Searching for 'wellbeing' on the well-known search engines will bring up a wide range of sites. One even brings up an advert for a B&B!
Most results will focus on personal wellness and health. Some search engines will group or cluster results for you and a search on 'wellbeing' in Yippy for example, produces the following clusters:
- Education
- Mental
- Spiritual, Physical
- Women
- Lifestyle
- Children
- Coaching
- Emotional wellbeing
- Yoga
For an organisation like Worklife Support, offering a Well-Being Programme, this produces some difficulty for two reasons. The first is that we are not a healthcare company. Second is that all the ideas represented by those clusters impinge mostly or entirely on the personal and we aim to deal in organisational wellbeing.
So what do we mean by that and what does an organisation with effective organisational wellbeing look like? Here are some personal thoughts that you may want to consider. Why not leave us your comments?
Firstly, it is important to say that, in our view, wellbeing is a process and an organisational culture, rather than a state. You can't point at something and say "that's wellbeing" but you will know an organisation that treats wellbeing seriously when you come across one.
There are some common trends or cultural aspects to such organisations. One such is a focus on the people working for the organisation, not merely as employees or economic units, but as individuals with a real and valuable contribution to make.
A function of this is that the organisation will have stronger and more secure channels of communication than most. We have found that managers often over-estimate the effectiveness of communication in their schools and other organisations. Addressing that issue is hard but vital.
Another aspect of effective organisational wellbeing is how the leadership works. The traditional top-down, follow-the-leader style of leadership that still applies in many schools may well be necessary in certain situations, but it is not a recipe for a successful organisation in the long term.

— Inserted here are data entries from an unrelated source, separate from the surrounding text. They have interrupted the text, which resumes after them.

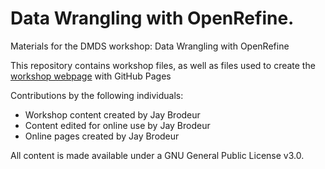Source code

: # Data Wrangling with OpenRefine.
Materials for the DMDS workshop: Data Wrangling with OpenRefine

This repository contains workshop files, as well as files used to create the [workshop webpage](https://scds.github.io/data-wrangling/) with GitHub Pages   


Contributions by the following individuals: 
- Workshop content created by Jay Brodeur 
- Content edited for online use by Jay Brodeur
- Online pages created by Jay Brodeur


  
All content is made available under a GNU General Public License v3.0.
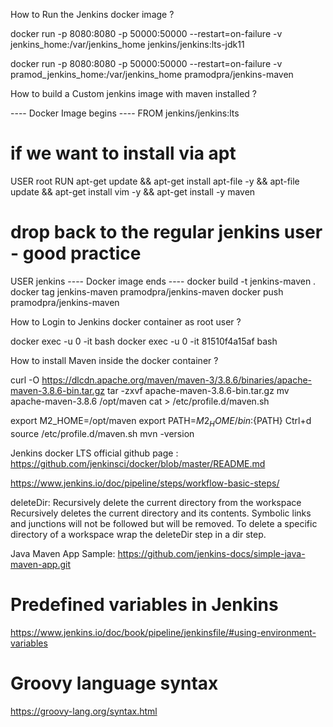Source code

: How to Run the Jenkins docker image ? 

docker run -p 8080:8080 -p 50000:50000 --restart=on-failure -v jenkins_home:/var/jenkins_home jenkins/jenkins:lts-jdk11

docker run -p 8080:8080 -p 50000:50000 --restart=on-failure -v pramod_jenkins_home:/var/jenkins_home pramodpra/jenkins-maven

How to build a Custom jenkins image with maven installed ?

---- Docker Image begins  ----
FROM jenkins/jenkins:lts
# if we want to install via apt
USER root
RUN apt-get update && apt-get install apt-file -y && apt-file update && apt-get install vim -y && apt-get install -y maven
# drop back to the regular jenkins user - good practice
USER jenkins
---- Docker image ends ----
docker build -t jenkins-maven .
docker tag jenkins-maven pramodpra/jenkins-maven 
docker push pramodpra/jenkins-maven


How to Login to Jenkins docker container as root user ?

docker exec -u 0 -it <docker container id>  bash
 docker exec -u 0 -it 81510f4a15af  bash 

How to install Maven inside the docker container ?

curl -O https://dlcdn.apache.org/maven/maven-3/3.8.6/binaries/apache-maven-3.8.6-bin.tar.gz
tar -zxvf apache-maven-3.8.6-bin.tar.gz
mv apache-maven-3.8.6 /opt/maven
cat > /etc/profile.d/maven.sh

export M2_HOME=/opt/maven
export PATH=${M2_HOME}/bin:${PATH}
Ctrl+d 
source /etc/profile.d/maven.sh
mvn -version


Jenkins docker LTS official github page : https://github.com/jenkinsci/docker/blob/master/README.md



https://www.jenkins.io/doc/pipeline/steps/workflow-basic-steps/

deleteDir: Recursively delete the current directory from the workspace
Recursively deletes the current directory and its contents. Symbolic links and junctions will not be followed but will be removed. To delete a specific directory of a workspace wrap the deleteDir step in a dir step. 


Java Maven App Sample: https://github.com/jenkins-docs/simple-java-maven-app.git


# Predefined variables in Jenkins 
https://www.jenkins.io/doc/book/pipeline/jenkinsfile/#using-environment-variables

# Groovy language syntax 
https://groovy-lang.org/syntax.html
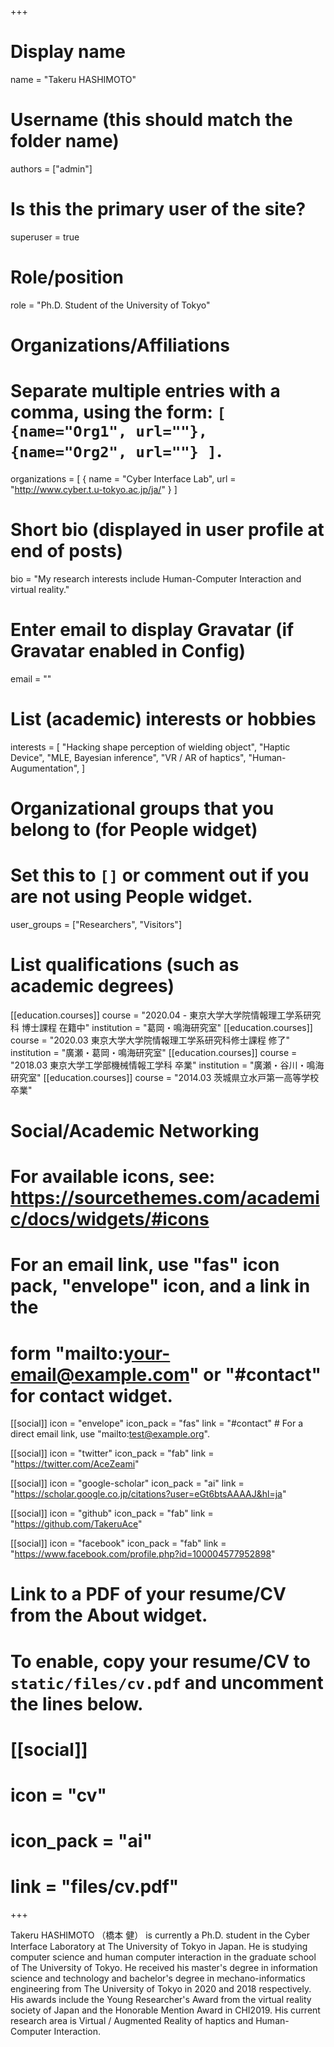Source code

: +++
# Display name
name = "Takeru HASHIMOTO"

# Username (this should match the folder name)
authors = ["admin"]

# Is this the primary user of the site?
superuser = true

# Role/position
role = "Ph.D. Student of the University of Tokyo"

# Organizations/Affiliations
#   Separate multiple entries with a comma, using the form: `[ {name="Org1", url=""}, {name="Org2", url=""} ]`.
organizations = [ { name = "Cyber Interface Lab", url = "http://www.cyber.t.u-tokyo.ac.jp/ja/" } ]

# Short bio (displayed in user profile at end of posts)
bio = "My research interests include Human-Computer Interaction and virtual reality."

# Enter email to display Gravatar (if Gravatar enabled in Config)
email = ""

# List (academic) interests or hobbies
interests = [
  "Hacking shape perception of wielding object",
  "Haptic Device",
  "MLE, Bayesian inference",
  "VR / AR of haptics",
  "Human-Augumentation",
]

# Organizational groups that you belong to (for People widget)
#   Set this to `[]` or comment out if you are not using People widget.
user_groups = ["Researchers", "Visitors"]

# List qualifications (such as academic degrees)
[[education.courses]]
  course = "2020.04 - 東京大学大学院情報理工学系研究科 博士課程 在籍中"
  institution = "葛岡・鳴海研究室"
[[education.courses]]
  course = "2020.03 東京大学大学院情報理工学系研究科修士課程 修了"
  institution = "廣瀬・葛岡・鳴海研究室"
[[education.courses]]
  course = "2018.03 東京大学工学部機械情報工学科 卒業"
  institution = "廣瀬・谷川・鳴海研究室"
[[education.courses]]
  course = "2014.03 茨城県立水戸第一高等学校 卒業"

# Social/Academic Networking
# For available icons, see: https://sourcethemes.com/academic/docs/widgets/#icons
#   For an email link, use "fas" icon pack, "envelope" icon, and a link in the
#   form "mailto:your-email@example.com" or "#contact" for contact widget.

[[social]]
  icon = "envelope"
  icon_pack = "fas"
  link = "#contact"  # For a direct email link, use "mailto:test@example.org".

[[social]]
  icon = "twitter"
  icon_pack = "fab"
  link = "https://twitter.com/AceZeami"

[[social]]
  icon = "google-scholar"
  icon_pack = "ai"
  link = "https://scholar.google.co.jp/citations?user=eGt6btsAAAAJ&hl=ja"

[[social]]
  icon = "github"
  icon_pack = "fab"
  link = "https://github.com/TakeruAce"

[[social]]
  icon = "facebook"
  icon_pack = "fab"
  link = "https://www.facebook.com/profile.php?id=100004577952898"

# Link to a PDF of your resume/CV from the About widget.
# To enable, copy your resume/CV to `static/files/cv.pdf` and uncomment the lines below.
# [[social]]
#   icon = "cv"
#   icon_pack = "ai"
#   link = "files/cv.pdf"

+++

Takeru HASHIMOTO （橋本 健） is currently a Ph.D. student in the Cyber Interface Laboratory at The University of Tokyo in Japan. He is studying computer science and human computer interaction in the graduate school of The University of Tokyo. He received his master's degree in information science and technology and bachelor's degree in mechano-informatics engineering from The University of Tokyo in 2020 and 2018 respectively. 
His awards include the Young Researcher's Award from the virtual reality society of Japan and the Honorable Mention Award in CHI2019.
His current research area is Virtual / Augmented Reality of haptics and Human-Computer Interaction.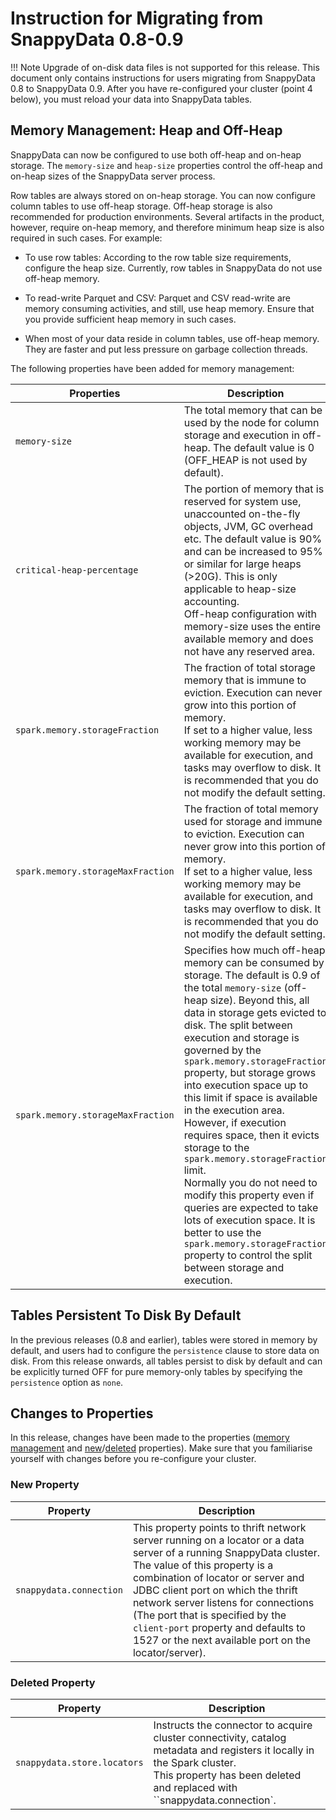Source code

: # Instruction for Migrating from SnappyData 0.8-0.9

!!! Note
	Upgrade of on-disk data files is not supported for this release. This document only contains instructions for users migrating from SnappyData 0.8 to SnappyData 0.9. After you have re-configured your cluster (point 4 below), you must reload your data into SnappyData tables.

## Memory Management: Heap and Off-Heap 
SnappyData can now be configured to use both off-heap and on-heap storage. The `memory-size` and `heap-size`  properties control the off-heap and on-heap sizes of the SnappyData server process. 

Row tables are always stored on on-heap storage. You can now configure column tables to use off-heap storage. Off-heap storage is also recommended for production environments. Several artifacts in the product, however, require on-heap memory, and therefore minimum heap size is also required in such cases. 
For example:

* To use row tables: According to the row table size requirements, configure the heap size. Currently, row tables in SnappyData do not use off-heap memory.

* To read-write Parquet and CSV: Parquet and CSV read-write are memory consuming activities, and still, use heap memory. Ensure that you provide sufficient heap memory in such cases.

* When most of your data reside in column tables, use off-heap memory. They are faster and put less pressure on garbage collection threads.

The following properties have been added for memory management:
<a id="memory-properties"></a>

| Properties | Description |
|--------|--------|
|`memory-size`|The total memory that can be used by the node for column storage and execution in off-heap. The default value is 0 (OFF_HEAP is not used by default).|
|`critical-heap-percentage`|The portion of memory that is reserved for system use, unaccounted on-the-fly objects, JVM, GC overhead etc. The default value is 90% and can be increased to 95% or similar for large heaps (>20G). This is only applicable to heap-size accounting. </br>Off-heap configuration with memory-size uses the entire available memory and does not have any reserved area.|
|`spark.memory.storageFraction`|The fraction of total storage memory that is immune to eviction. Execution can never grow into this portion of memory. </br>If set to a higher value, less working memory may be available for execution, and tasks may overflow to disk. It is recommended that you do not modify the default setting.|
|`spark.memory.storageMaxFraction`|The fraction of total memory used for storage and immune to eviction. Execution can never grow into this portion of memory. </br>If set to a higher value, less working memory may be available for execution, and tasks may overflow to disk. It is recommended that you do not modify the default setting.|
|`spark.memory.storageMaxFraction`|Specifies how much off-heap memory can be consumed by storage. The default is 0.9 of the total `memory-size` (off-heap size). Beyond this, all data in storage gets evicted to disk. The split between execution and storage is governed by the `spark.memory.storageFraction` property, but storage grows into execution space up to this limit if space is available in the execution area. However, if execution requires space, then it evicts storage to the `spark.memory.storageFraction` limit. </br>Normally you do not need to modify this property even if queries are expected to take lots of execution space. It is better to use the `spark.memory.storageFraction` property to control the split between storage and execution.|

## Tables Persistent To Disk By Default 
In the previous releases (0.8 and earlier), tables were stored in memory by default, and users had to configure the `persistence` clause to store data on disk.
From this release onwards, all tables persist to disk by default and can be explicitly turned OFF for pure memory-only tables by specifying the `persistence` option as `none`.

## Changes to Properties
In this release, changes have been made to the properties ([memory management](#memory-properties) and [new](#new-properties)/[deleted](#deleted-properties) properties). Make sure that you familiarise yourself with changes before you re-configure your cluster.
<a id="new-properties"></a>
### New Property

| Property | Description |
|--------|--------|
|`snappydata.connection`|This property points to thrift network server running on a locator or a data server of a running SnappyData cluster. The value of this property is a combination of locator or server and JDBC client port on which the thrift network server listens for connections (The port that is specified by the `client-port` property and defaults to 1527 or the next available port on the locator/server).|

<a id="deleted-properties"></a>
### Deleted Property

| Property | Description |
|--------|--------|
|`snappydata.store.locators`|Instructs the connector to acquire cluster connectivity, catalog metadata and registers it locally in the Spark cluster.</br>This property has been deleted and replaced with ``snappydata.connection`.|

It is noticeable that schools that have been on our Well-Being Programme for more than five years do not feel that the job is done. The more you invest in wellbeing, the more you realise that embedding it into how the school manages itself is the key aim, and one that needs to be regularly monitored and assessed.
Being on the Well-Being Programme can be tough. It is not about being kind to your staff and offering them massages at lunch time - although that can be a valid way of starting to embed wellbeing in your organisation.
As budgets start to tighten, organisations need to be more effective and efficient. That does not mean hard and uncaring - in fact, we know from our work with hundreds of schools, it means completely the opposite. As one headteacher we have worked with said:
"I don't see Well-Being as a project, but as part of the ethos of the school. I would recommend every school in the country to take part. It isn't about whether they can afford to, it's about whether they can afford not to."
So, consider the wellbeing of your staff – whatever that means to you. You have nothing to lose and lots to gain.
2 comments:
All very nice, but how do I justify this with my governors?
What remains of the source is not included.